Saturday, 28 May 2016
Five of the Best: Carry On Female Role Models
Carry On films are famous for their female characters. Some of the most iconic roles in the series were played the main female team members - Hattie Jacques, Joan Sims and Barbara Windsor. However, sometimes these days the films are considered sexist and out of touch with more modern attitudes. That's probably true and many of the female roles in the films were just as decoration or to please the male characters.
I would argue though that at least some of the female characters in the films were and remain role models. While none of the films could be considered feminist in the messages they send out, some do feature really strong, intelligent women. Here are some of my favourites:
Hattie Jacques as Peggy Hawkins, Carry On Cabby (1963)
As close to a feminist Carry On as you're every likely to get, Cabby sees bored, frustrated housewife Peggy Hawkins take her husband on at his own game. Peggy uses considerable business acumen to set up a rival cab firm in direct competition with her husband (Sid James). Of course Hattie only employs glamorous lady drivers but that's not the point. Peggy is superb showcase for Hattie's acting talents and allows her to play a strong, passionate, vulnerable woman which she does to great effect.
For much of the film the women are in charge and the men are made to look like idiots who misjudge what the women in their lives are capable of. Of course the film ends with Sid and the lads coming to the ladies' rescue when they are kidnapped, however for the Hawkins' life has changed and the final message is that Charlie now sees his wife differently.
Barbara Windsor as Daphne Honeybutt, Carry On Spying (1964)
Barbara Windsor's characters in the Carry Ons are hardly feminist icons. They are fluffy, blonde dolly birds who are, on the whole known for their figures and bra-popping antics. However Barbara's first (and my favourite) of her Carry On roles is much different. Yes her character is there to provide glamour, but she is also the most intelligent character in the film. As Daphne Honeybutt, one of the British agents on the trail of the mysterious Dr Crow, she frequently outwits her male colleagues (Williams, Hawtrey and Cribbins).With her photographic memory and love of adventure, Daphne is by far the best character Barbara is given in the series. In fact the female characters in Spying are much stronger than the men. Dilys Laye is also given a great, strong woman to play in Lila.

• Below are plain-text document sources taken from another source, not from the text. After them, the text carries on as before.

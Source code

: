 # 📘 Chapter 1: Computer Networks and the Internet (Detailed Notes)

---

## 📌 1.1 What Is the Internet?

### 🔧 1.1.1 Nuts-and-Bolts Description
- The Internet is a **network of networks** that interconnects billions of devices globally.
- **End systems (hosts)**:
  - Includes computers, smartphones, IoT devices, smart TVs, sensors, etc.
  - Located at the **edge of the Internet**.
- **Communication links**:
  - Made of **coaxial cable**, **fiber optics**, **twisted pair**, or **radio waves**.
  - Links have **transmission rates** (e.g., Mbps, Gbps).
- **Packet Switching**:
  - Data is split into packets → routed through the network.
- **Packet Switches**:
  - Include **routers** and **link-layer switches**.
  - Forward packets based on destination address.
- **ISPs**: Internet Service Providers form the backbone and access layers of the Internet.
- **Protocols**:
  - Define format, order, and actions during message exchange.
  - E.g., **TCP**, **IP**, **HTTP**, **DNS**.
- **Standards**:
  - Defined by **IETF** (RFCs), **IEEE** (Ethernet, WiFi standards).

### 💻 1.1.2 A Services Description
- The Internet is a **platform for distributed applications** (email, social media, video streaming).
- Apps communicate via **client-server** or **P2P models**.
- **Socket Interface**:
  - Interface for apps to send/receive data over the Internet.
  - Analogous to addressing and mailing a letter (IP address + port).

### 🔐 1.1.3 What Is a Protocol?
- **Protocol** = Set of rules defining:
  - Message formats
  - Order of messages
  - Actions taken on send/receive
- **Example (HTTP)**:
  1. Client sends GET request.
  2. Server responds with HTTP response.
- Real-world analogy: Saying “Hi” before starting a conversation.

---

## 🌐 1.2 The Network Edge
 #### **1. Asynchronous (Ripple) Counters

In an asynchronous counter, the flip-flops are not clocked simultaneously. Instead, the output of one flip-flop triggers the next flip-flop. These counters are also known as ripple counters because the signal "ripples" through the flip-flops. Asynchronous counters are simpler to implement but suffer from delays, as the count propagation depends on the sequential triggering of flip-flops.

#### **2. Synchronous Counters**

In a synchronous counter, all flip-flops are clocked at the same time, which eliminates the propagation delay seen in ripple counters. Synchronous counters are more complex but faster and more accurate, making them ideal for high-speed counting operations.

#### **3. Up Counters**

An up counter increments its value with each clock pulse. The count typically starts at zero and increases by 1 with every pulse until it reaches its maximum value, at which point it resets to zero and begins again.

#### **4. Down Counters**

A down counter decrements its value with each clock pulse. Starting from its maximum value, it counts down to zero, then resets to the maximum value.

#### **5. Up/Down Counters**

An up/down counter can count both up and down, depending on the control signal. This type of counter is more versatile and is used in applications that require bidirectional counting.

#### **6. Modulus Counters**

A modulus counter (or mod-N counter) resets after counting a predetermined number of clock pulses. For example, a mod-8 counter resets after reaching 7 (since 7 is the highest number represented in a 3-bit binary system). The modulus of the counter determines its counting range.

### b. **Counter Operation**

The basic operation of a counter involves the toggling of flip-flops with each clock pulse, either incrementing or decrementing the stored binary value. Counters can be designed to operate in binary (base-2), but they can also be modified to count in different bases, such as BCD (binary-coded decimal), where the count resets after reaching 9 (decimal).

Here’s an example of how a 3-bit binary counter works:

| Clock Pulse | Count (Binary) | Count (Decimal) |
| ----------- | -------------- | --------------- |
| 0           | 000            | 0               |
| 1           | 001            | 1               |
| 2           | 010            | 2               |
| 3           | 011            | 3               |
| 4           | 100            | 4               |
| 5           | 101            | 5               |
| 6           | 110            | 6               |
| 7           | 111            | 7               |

Joan Sims as Belle, Carry On Cowboy (1965)
Joan spent a lifetime in nagging wife roles supporting the likes of Sid James and Kenneth Williams. They were always well played but rarely flattering nor challenging to the actress. However the beauty of the Carry Ons was their ability to turn this on its head every so often and joyfully exploit Joan's wonderful acting range. One of her finest and strongest roles is that of Saloon owner Belle in Carry On Cowboy. Belle is a strong, capable woman who runs her own business and takes on men at their own game. Her first appearance in Cowboy is one of the finest entrances of Joan's film career. Not only does she look fantastic but she takes on the brutish Rumpo Kid at his own game whilst the men present (Williams, Butterworth) hide and cowtow before him. Joan plays Belle as a powerful, strong and sexy woman and it's a brilliant performance. Of course Sid's Rumpo casts her aside but it's Belle who rescues him at the end when the game is up!
Fenella Fielding as Valeria Watt, Carry On Screaming (1966)
One of the strongest, most memorable female characters to grace any Carry On is that of Fenella Fielding's Valeria Watt in Screaming. The image of Valeria in that stunning red dress has gone down in cinema history and it is truly iconic. Fenella's character is probably the strongest in the film. She takes charge of every situation, coping when her sniveling brother Orlando (Kenneth Williams) falls to pieces. She uses her feminine wiles to fox and dupe the dopey police detective Sergeant Bung (Harry H Corbett). She is the smart, quick thinking character in the film - glamorous yet intelligent and resourceful. Fenella created one of the all time great comedy horror characters in British cinema and it's a fantastic performance even after many, many viewings!
Patsy Rowlands as Mildred Bumble, Carry On Girls (1973)
My final choice is Mildred Bumble, a beautifully played creation by series stalwart Patsy Rowlands. Carry On Girls is one of the few films in the series to actually tackle the thorny issue of feminism, something which was a growing trend in the 1970s. While the film presents the feminists (June Whitfield's gloriously awful Augusta Prodworthy is the main protagonist) as the more intelligent characters, Girls does of course, fall down on the side of Sid and his beauty contest. Despite featuring a suggestion of feminist politics, Girls is an old fashioned Carry On romp which stars a host of bubbly, voluptuous ladies (Margaret Nolan, Barbara Windsor, Valerie Leon).
However despite this, there is one strong female character who is often overlooked. Patsy Rowlands plays the downtrodden, dowdy Mildred Bumble with skilful relish and it's a joy from beginning to end. Is she a strong woman? Yes I think so. She has obviously put up with Kenneth Connor's irritating little man of a husband for far too many years, but she finally finds her voice and joins up with Augusta's band of protesters. Mildred gets her own back at the end of the film, pulling the trap door trick on Frederick and the audience is right behind her!
So there you go, I hope you agree with my choices. I think these female characters do highlight that the Carry Ons did, occasionally feature strong, intelligent women and it wasn't always only about boobs and bottoms. Carry On!